[[ Recorded information open ]]

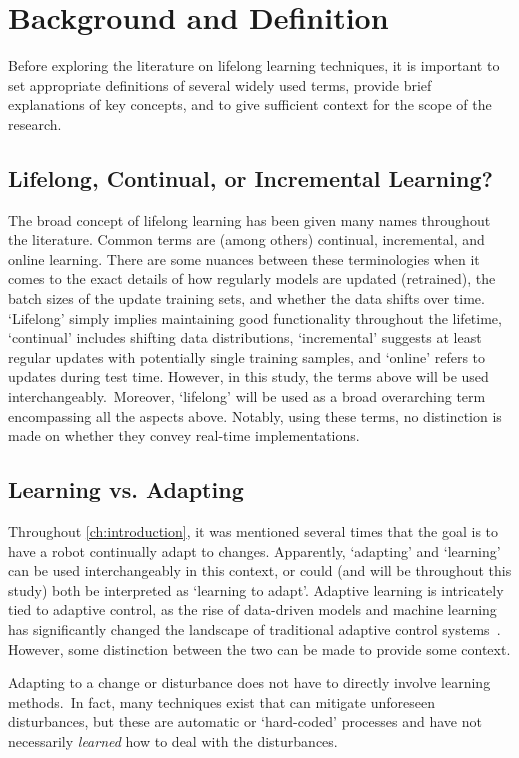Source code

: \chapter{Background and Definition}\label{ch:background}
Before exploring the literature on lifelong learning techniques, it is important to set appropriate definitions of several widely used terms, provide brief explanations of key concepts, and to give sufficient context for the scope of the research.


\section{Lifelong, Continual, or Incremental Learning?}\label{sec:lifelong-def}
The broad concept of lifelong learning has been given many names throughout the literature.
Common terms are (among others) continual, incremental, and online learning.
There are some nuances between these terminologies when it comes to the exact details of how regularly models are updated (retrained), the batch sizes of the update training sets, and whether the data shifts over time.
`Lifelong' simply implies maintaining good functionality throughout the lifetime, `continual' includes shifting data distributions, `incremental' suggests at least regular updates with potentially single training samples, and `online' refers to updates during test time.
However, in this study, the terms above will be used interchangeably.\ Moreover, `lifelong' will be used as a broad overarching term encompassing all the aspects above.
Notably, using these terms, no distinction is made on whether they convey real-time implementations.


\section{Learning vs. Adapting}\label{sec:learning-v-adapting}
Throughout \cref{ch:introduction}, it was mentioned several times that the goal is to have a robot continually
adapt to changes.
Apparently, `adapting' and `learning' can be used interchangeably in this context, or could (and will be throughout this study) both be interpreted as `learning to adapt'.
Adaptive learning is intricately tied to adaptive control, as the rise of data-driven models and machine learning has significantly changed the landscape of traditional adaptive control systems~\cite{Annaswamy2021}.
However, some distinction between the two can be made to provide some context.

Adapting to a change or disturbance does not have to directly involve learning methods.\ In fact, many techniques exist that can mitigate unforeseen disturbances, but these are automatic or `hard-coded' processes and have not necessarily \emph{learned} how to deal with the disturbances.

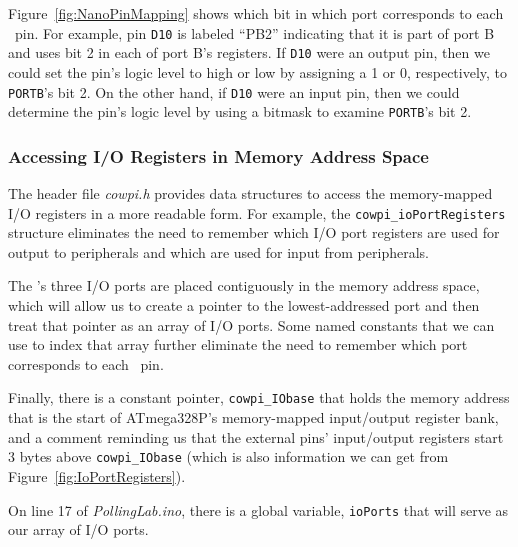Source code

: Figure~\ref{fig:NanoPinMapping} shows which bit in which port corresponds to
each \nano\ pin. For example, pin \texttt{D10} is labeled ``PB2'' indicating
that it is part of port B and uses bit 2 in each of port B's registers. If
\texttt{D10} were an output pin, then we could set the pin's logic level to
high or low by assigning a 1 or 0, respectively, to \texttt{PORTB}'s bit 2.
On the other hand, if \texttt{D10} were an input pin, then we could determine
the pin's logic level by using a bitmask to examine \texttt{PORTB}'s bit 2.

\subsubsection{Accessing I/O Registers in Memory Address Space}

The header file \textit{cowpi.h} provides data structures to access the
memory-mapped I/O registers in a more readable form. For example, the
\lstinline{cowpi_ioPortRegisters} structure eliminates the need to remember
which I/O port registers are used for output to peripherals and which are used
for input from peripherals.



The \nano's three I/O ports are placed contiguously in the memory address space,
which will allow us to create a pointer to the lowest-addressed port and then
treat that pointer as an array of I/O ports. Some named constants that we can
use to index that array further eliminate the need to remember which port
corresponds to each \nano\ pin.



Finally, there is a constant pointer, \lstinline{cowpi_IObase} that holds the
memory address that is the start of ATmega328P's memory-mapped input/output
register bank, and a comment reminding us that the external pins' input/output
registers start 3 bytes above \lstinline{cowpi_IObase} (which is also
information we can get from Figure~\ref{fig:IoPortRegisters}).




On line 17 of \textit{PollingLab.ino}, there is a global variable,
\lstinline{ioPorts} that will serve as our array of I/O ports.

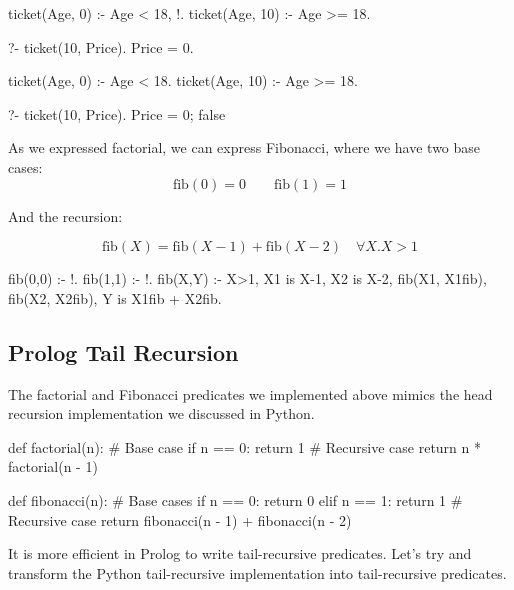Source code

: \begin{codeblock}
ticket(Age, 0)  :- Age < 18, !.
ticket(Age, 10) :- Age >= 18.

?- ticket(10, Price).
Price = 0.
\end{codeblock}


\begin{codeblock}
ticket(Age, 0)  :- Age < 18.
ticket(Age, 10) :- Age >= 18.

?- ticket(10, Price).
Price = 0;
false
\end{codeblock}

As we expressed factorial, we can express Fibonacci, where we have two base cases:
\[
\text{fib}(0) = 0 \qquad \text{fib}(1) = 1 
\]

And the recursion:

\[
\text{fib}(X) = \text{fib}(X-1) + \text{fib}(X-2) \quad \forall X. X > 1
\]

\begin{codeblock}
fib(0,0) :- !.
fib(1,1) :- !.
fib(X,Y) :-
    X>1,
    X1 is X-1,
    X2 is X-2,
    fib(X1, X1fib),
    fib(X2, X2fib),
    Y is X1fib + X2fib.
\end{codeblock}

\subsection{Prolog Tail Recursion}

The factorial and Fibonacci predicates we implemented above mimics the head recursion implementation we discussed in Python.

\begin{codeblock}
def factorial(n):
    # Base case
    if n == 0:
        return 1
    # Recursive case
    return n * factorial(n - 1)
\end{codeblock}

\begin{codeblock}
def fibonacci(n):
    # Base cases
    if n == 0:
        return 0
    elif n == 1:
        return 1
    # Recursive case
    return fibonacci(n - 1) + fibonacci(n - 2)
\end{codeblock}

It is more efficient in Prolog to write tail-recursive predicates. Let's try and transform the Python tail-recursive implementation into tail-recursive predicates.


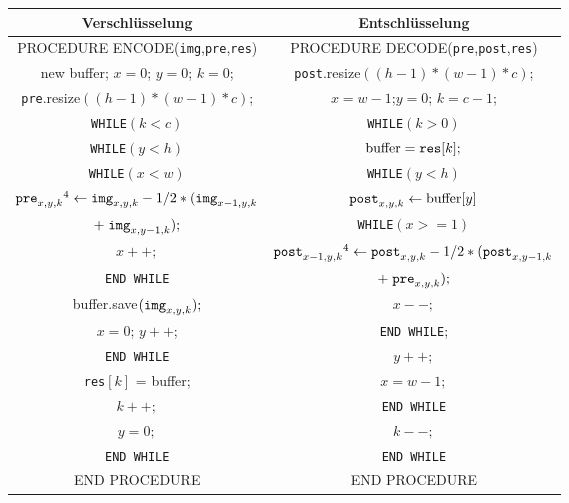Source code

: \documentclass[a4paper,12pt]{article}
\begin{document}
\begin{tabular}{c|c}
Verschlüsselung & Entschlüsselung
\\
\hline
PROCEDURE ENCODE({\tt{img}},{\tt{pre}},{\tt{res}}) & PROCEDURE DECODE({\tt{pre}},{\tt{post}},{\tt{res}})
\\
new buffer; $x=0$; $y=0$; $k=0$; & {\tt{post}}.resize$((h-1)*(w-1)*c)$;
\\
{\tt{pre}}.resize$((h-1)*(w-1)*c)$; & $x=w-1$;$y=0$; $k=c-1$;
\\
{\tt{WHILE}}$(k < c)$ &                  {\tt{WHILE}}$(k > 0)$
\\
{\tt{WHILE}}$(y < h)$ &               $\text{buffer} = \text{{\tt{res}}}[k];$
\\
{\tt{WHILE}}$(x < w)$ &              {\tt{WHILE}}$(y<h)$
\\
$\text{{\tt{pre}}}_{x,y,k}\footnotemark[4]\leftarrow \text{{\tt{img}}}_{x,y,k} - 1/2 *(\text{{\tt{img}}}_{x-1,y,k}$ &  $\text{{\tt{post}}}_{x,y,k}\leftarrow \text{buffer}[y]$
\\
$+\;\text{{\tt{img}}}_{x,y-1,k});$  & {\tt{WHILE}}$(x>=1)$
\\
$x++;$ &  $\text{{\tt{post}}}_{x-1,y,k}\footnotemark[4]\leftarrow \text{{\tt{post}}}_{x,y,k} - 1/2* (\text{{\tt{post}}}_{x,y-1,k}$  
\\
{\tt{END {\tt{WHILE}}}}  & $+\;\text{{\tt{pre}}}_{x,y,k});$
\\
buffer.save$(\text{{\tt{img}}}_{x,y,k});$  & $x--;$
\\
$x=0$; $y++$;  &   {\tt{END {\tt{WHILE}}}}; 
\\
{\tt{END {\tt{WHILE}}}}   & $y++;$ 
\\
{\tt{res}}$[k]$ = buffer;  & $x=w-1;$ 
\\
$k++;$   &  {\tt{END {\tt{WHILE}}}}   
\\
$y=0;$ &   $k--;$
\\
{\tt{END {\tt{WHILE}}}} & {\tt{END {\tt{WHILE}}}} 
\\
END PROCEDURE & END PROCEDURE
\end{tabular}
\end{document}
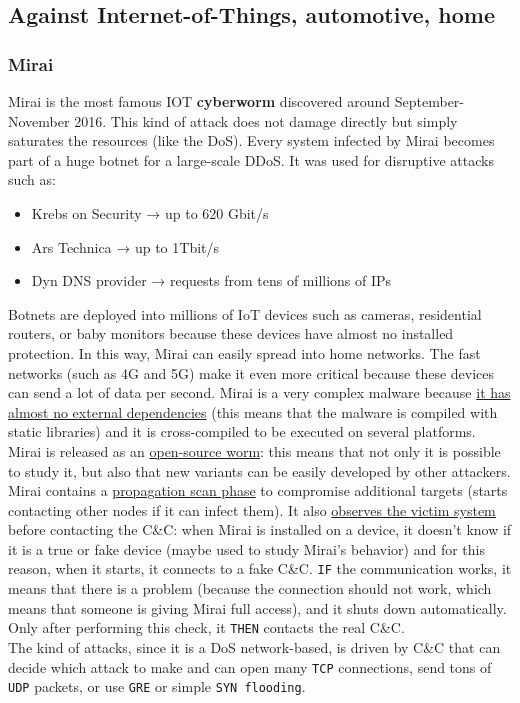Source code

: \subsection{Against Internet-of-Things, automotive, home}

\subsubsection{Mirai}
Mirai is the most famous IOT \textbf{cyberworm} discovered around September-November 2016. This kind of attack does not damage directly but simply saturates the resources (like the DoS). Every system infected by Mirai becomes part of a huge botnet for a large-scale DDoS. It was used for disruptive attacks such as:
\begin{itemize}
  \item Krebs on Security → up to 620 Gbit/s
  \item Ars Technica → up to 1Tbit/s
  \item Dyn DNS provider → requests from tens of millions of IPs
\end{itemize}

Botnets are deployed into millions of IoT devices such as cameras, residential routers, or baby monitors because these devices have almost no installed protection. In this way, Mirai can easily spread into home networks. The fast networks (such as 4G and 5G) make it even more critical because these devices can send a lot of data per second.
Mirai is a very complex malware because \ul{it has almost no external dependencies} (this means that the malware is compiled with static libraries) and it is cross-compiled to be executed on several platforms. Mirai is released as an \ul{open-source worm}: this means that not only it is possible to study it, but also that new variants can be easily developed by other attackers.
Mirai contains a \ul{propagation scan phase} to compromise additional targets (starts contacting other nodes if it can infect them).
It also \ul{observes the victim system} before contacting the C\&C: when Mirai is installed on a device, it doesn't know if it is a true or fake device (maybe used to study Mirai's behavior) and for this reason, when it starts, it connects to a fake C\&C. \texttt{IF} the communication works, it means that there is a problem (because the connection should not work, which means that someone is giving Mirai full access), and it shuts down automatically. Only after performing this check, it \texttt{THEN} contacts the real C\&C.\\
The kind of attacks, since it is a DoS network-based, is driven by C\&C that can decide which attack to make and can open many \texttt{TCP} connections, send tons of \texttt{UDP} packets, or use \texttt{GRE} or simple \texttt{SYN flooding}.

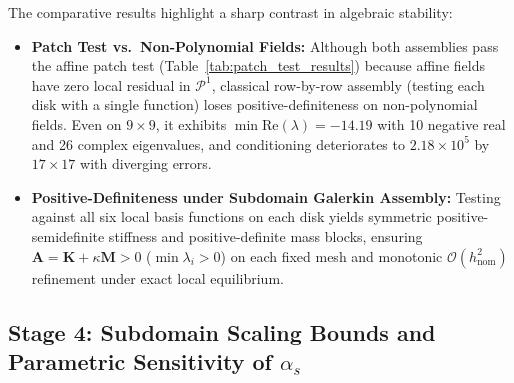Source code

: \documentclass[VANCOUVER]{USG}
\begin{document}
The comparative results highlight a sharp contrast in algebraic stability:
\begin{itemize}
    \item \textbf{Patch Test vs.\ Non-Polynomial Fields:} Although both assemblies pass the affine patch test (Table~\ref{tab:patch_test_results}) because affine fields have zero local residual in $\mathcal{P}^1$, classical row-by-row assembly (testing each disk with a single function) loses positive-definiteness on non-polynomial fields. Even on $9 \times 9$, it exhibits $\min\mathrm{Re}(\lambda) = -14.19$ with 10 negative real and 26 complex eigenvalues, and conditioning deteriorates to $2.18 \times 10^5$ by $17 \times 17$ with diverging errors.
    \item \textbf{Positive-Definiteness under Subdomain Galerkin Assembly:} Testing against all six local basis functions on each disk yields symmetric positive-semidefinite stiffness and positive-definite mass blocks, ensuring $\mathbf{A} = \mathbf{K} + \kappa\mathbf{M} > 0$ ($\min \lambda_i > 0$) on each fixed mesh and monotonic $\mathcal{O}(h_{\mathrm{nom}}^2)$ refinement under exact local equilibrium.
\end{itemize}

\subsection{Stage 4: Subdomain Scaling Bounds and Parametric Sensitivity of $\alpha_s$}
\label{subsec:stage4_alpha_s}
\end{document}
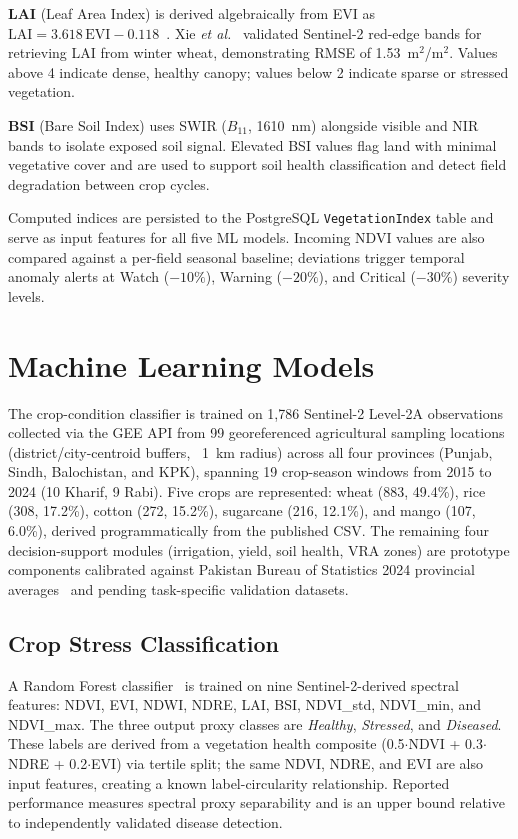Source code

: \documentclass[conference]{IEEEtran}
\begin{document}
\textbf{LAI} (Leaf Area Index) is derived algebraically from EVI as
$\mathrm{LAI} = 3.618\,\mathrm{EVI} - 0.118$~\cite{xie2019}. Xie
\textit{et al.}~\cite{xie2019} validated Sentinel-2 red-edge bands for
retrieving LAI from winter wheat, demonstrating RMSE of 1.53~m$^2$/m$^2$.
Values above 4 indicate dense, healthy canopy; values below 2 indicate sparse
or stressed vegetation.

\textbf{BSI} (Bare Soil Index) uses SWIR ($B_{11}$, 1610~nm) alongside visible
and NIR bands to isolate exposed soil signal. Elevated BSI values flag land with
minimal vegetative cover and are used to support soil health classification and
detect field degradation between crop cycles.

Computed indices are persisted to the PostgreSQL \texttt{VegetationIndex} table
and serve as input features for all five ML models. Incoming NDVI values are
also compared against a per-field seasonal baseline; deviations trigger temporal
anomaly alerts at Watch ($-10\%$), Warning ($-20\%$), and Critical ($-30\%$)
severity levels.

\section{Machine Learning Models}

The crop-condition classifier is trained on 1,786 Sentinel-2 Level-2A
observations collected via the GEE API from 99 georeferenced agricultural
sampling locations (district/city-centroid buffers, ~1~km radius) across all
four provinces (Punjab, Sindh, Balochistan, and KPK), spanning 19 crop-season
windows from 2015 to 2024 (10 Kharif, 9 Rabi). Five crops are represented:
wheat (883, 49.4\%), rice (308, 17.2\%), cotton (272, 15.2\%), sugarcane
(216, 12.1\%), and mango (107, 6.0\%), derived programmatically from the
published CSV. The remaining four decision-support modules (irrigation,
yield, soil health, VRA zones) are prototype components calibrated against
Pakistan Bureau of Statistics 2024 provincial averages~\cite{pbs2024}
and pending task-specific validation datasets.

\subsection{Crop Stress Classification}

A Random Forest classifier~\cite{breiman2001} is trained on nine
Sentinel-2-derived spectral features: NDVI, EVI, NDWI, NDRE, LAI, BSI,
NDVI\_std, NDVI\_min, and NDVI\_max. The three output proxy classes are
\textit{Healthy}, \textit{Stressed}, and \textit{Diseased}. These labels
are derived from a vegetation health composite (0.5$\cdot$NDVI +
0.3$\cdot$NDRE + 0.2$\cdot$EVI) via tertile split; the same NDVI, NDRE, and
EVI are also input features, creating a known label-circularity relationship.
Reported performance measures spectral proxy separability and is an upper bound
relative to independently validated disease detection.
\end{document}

[[ Recorded information closed ]]

Exercise brief —
Each line that includes the string "single" should be copied from the data.

Your response —
`Lifelong' simply implies maintaining good functionality throughout the lifetime, `continual' includes shifting data distributions, `incremental' suggests at least regular updates with potentially single training samples, and `online' refers to updates during test time.
    \item \textbf{Patch Test vs.\ Non-Polynomial Fields:} Although both assemblies pass the affine patch test (Table~\ref{tab:patch_test_results}) because affine fields have zero local residual in $\mathcal{P}^1$, classical row-by-row assembly (testing each disk with a single function) loses positive-definiteness on non-polynomial fields. Even on $9 \times 9$, it exhibits $\min\mathrm{Re}(\lambda) = -14.19$ with 10 negative real and 26 complex eigenvalues, and conditioning deteriorates to $2.18 \times 10^5$ by $17 \times 17$ with diverging errors.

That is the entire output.